- _About this exercise_
Transcribe exactly, and only, the lines that run from the one containing "## Components Used" through the end of the records.

(Items from a dataset)

***

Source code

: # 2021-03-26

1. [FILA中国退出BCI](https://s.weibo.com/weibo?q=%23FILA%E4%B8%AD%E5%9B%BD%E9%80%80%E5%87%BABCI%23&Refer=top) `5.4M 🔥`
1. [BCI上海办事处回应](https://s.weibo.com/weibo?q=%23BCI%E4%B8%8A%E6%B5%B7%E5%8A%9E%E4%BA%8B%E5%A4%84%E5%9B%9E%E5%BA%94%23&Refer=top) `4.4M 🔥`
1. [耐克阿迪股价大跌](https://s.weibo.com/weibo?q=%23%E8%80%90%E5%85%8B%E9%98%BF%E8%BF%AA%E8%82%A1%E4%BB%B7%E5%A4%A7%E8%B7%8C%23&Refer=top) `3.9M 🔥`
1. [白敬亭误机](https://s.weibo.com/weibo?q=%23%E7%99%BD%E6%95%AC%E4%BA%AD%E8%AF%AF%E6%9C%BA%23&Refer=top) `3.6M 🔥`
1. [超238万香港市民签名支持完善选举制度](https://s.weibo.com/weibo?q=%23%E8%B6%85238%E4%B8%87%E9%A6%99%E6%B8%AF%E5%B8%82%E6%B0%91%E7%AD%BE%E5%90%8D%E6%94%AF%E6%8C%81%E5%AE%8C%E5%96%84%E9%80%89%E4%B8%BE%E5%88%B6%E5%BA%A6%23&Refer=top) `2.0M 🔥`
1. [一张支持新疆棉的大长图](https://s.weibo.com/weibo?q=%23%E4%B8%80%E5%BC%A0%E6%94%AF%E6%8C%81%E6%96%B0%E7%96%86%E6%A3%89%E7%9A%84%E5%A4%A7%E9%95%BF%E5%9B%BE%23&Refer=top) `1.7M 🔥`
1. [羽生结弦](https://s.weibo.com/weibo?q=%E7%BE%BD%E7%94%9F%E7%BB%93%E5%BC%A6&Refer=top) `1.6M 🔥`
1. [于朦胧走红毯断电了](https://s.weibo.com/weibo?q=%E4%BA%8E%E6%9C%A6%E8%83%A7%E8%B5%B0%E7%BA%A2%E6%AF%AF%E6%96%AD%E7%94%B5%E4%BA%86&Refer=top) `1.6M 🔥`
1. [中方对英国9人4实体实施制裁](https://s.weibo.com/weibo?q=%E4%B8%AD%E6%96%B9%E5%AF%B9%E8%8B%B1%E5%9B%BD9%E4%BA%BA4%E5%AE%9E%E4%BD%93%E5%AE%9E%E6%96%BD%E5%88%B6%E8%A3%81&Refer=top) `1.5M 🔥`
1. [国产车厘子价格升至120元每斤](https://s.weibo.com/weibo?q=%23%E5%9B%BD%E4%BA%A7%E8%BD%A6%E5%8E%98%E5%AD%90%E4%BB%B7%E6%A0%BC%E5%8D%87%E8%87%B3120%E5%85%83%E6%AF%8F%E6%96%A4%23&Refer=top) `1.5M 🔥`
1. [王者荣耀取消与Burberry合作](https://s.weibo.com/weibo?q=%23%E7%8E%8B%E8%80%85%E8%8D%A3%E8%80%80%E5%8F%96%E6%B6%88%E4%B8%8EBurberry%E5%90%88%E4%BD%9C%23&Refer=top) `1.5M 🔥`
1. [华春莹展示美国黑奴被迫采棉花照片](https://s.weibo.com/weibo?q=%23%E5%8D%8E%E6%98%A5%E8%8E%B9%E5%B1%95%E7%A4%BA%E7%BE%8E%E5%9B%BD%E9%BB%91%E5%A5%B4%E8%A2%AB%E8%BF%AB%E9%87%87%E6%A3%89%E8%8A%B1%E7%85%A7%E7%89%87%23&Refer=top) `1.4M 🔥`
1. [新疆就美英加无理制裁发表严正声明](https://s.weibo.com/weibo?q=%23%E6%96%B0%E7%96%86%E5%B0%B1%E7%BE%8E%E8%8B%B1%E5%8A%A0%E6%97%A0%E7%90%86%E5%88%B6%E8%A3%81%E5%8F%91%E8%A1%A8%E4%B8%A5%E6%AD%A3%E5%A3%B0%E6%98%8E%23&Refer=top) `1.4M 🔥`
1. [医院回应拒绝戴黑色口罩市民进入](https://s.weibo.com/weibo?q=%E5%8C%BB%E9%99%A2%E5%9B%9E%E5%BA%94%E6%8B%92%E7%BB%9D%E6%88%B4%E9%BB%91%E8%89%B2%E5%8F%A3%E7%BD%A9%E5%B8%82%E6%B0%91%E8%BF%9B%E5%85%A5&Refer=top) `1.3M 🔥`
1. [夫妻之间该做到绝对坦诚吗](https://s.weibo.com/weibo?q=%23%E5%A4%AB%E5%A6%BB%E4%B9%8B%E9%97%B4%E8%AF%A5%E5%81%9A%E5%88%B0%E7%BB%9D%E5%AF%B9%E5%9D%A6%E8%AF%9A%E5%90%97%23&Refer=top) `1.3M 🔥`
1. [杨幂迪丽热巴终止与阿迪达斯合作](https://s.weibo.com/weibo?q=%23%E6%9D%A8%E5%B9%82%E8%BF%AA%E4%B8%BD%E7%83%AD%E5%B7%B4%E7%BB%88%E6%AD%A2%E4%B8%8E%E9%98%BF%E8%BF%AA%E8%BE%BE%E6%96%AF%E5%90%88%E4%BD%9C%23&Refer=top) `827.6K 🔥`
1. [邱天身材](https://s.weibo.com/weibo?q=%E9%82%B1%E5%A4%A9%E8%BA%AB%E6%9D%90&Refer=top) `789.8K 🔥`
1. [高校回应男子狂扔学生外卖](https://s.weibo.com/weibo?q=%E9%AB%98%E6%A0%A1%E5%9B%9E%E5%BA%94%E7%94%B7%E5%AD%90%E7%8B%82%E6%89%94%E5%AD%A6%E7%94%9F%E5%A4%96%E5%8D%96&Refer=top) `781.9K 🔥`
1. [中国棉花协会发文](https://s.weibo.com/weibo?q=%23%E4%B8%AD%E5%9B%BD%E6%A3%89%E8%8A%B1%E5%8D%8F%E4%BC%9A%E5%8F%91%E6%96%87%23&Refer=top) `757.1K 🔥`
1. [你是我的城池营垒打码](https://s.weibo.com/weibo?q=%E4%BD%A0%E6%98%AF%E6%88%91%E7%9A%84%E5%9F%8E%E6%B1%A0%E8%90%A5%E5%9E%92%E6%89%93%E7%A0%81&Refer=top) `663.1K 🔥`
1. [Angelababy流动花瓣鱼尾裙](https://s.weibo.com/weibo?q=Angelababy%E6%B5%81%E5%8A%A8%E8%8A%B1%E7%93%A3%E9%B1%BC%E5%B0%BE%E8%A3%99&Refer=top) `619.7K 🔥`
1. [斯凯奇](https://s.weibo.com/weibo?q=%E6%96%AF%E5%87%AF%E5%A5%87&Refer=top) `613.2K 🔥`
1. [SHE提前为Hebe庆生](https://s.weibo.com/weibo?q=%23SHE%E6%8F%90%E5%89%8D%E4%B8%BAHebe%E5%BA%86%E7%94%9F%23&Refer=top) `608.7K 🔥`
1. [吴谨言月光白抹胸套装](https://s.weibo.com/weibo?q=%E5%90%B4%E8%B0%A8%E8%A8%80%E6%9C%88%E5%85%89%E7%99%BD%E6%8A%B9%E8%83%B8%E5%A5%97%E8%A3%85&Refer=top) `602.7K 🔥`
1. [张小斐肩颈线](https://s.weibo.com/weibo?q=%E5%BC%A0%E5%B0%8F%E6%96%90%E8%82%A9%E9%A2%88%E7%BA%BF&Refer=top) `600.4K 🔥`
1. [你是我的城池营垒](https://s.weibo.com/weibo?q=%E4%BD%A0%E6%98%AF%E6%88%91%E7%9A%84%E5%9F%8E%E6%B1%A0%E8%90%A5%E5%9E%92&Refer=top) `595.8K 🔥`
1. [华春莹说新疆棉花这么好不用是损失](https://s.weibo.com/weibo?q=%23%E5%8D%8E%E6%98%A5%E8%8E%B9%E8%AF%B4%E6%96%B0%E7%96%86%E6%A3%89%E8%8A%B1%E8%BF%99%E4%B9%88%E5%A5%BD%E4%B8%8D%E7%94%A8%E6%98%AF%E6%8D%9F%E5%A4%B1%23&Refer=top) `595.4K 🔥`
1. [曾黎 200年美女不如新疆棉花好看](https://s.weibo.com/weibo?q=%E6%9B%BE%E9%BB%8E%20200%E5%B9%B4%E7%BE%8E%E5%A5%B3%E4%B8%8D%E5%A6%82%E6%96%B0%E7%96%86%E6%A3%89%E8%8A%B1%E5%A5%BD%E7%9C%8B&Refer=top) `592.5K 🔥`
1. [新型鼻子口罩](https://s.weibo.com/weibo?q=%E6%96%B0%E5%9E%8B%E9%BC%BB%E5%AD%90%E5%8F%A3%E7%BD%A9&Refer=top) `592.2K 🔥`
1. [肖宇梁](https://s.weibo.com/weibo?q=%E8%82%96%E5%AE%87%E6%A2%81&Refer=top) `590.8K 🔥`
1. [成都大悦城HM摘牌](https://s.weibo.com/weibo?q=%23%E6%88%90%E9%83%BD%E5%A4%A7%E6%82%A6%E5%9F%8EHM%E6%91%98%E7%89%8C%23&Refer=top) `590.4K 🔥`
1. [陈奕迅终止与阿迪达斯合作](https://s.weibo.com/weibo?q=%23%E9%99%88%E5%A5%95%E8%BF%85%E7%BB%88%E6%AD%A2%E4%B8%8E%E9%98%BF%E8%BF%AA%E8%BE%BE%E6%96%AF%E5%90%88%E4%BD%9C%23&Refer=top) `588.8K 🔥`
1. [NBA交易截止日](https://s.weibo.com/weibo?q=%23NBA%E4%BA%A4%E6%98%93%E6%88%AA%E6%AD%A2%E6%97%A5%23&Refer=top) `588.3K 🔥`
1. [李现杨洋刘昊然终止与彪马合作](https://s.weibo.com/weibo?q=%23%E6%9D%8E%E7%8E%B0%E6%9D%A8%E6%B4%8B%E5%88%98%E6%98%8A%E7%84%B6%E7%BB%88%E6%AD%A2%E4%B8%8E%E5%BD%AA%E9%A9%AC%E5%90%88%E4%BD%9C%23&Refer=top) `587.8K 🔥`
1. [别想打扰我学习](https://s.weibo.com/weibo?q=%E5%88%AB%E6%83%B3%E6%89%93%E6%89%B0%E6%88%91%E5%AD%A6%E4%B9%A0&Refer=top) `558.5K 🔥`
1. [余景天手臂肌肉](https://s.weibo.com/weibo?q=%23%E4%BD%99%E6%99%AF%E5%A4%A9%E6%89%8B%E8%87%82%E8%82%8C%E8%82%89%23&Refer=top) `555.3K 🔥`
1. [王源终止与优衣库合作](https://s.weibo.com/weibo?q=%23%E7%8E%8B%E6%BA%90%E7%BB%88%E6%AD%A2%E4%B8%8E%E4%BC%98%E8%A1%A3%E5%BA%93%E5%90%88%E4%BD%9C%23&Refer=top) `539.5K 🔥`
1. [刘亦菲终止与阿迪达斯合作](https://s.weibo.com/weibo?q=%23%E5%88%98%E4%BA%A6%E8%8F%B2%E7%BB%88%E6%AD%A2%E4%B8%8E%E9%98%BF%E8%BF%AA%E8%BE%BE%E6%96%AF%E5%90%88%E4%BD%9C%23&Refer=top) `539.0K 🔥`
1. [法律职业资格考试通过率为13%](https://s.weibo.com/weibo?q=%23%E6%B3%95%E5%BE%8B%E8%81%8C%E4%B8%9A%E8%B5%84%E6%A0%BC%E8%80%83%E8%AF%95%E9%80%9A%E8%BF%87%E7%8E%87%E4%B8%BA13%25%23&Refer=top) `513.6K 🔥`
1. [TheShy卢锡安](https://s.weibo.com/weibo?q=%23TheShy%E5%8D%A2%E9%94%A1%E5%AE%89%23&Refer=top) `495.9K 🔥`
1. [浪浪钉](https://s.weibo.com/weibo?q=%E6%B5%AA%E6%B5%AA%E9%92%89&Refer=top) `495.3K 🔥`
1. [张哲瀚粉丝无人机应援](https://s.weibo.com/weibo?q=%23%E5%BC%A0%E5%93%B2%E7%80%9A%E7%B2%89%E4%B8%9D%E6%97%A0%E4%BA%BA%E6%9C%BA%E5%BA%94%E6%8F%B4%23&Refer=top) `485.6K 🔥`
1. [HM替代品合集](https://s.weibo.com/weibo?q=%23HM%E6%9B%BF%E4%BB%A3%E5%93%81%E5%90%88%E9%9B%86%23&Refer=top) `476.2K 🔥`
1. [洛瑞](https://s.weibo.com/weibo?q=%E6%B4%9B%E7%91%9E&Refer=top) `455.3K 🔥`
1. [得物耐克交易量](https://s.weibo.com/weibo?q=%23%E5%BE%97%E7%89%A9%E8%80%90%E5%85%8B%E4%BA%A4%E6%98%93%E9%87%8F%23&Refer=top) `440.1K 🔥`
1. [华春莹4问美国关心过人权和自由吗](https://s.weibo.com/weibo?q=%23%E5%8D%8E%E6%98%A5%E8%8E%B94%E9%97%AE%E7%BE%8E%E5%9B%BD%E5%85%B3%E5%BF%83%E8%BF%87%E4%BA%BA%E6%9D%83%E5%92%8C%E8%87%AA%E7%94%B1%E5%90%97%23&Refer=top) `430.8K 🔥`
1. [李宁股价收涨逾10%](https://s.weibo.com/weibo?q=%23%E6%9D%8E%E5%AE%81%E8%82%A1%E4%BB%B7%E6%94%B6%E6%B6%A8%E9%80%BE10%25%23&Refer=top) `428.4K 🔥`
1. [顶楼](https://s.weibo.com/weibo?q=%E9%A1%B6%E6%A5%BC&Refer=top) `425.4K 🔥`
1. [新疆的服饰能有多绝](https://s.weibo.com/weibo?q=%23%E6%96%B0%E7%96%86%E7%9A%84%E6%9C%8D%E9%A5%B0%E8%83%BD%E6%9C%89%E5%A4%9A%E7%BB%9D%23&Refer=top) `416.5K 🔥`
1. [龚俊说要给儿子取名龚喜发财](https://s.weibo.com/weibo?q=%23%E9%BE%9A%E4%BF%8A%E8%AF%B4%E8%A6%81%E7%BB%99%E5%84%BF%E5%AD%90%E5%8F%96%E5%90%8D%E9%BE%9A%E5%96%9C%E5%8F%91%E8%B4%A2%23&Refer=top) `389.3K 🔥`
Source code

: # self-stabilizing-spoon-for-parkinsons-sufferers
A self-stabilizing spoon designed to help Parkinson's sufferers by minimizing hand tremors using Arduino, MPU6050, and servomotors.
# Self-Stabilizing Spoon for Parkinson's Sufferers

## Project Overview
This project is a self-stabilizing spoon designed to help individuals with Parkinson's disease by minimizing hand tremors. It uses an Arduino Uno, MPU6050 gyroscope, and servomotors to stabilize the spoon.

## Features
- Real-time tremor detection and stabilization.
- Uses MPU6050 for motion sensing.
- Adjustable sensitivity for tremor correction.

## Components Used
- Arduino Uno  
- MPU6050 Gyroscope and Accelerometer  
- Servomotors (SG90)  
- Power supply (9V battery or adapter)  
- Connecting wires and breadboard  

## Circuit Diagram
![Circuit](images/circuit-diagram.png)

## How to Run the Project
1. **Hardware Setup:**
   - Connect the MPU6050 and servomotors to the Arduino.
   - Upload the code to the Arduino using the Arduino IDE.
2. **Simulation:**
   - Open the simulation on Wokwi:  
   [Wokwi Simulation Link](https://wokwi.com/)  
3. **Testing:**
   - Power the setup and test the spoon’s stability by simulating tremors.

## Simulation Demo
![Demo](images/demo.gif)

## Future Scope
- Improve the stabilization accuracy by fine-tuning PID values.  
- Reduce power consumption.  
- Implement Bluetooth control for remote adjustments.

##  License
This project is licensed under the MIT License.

***

- _The answer_
## Components Used
- Arduino Uno  
- MPU6050 Gyroscope and Accelerometer  
- Servomotors (SG90)  
- Power supply (9V battery or adapter)  
- Connecting wires and breadboard  

## Circuit Diagram
![Circuit](images/circuit-diagram.png)

## How to Run the Project
1. **Hardware Setup:**
   - Connect the MPU6050 and servomotors to the Arduino.
   - Upload the code to the Arduino using the Arduino IDE.
2. **Simulation:**
   - Open the simulation on Wokwi:  
   [Wokwi Simulation Link](https://wokwi.com/)  
3. **Testing:**
   - Power the setup and test the spoon’s stability by simulating tremors.

## Simulation Demo
![Demo](images/demo.gif)

## Future Scope
- Improve the stabilization accuracy by fine-tuning PID values.  
- Reduce power consumption.  
- Implement Bluetooth control for remote adjustments.

##  License
This project is licensed under the MIT License.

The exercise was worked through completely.